In the entries that follow, find each line with the word "ADDRESS" and copy it.

### Data records

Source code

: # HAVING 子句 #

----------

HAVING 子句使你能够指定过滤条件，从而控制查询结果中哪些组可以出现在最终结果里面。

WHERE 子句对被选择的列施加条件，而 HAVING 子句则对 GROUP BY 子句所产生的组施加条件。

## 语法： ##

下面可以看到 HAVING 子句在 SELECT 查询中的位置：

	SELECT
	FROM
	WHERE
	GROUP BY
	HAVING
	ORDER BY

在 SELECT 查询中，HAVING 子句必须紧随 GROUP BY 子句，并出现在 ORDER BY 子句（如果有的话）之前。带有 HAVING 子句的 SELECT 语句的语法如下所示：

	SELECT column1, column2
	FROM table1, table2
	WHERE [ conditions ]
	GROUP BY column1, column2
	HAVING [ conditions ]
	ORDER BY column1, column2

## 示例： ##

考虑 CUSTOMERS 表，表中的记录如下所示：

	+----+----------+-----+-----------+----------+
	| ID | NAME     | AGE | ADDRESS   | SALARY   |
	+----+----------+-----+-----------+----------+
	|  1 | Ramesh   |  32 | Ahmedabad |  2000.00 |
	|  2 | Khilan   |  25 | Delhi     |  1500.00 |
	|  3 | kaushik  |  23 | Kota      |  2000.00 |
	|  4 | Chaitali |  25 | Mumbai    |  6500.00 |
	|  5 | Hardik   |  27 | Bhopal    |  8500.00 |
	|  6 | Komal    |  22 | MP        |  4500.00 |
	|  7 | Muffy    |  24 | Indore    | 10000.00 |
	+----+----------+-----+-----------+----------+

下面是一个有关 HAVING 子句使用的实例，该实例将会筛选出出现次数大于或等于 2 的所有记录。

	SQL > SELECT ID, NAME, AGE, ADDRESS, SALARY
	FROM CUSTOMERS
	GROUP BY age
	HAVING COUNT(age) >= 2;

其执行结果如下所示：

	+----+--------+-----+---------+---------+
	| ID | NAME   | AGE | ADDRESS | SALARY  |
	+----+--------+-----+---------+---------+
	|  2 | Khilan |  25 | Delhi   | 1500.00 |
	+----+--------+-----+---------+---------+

######

• Finished task
	| ID | NAME     | AGE | ADDRESS   | SALARY   |
	SQL > SELECT ID, NAME, AGE, ADDRESS, SALARY
	| ID | NAME   | AGE | ADDRESS | SALARY  |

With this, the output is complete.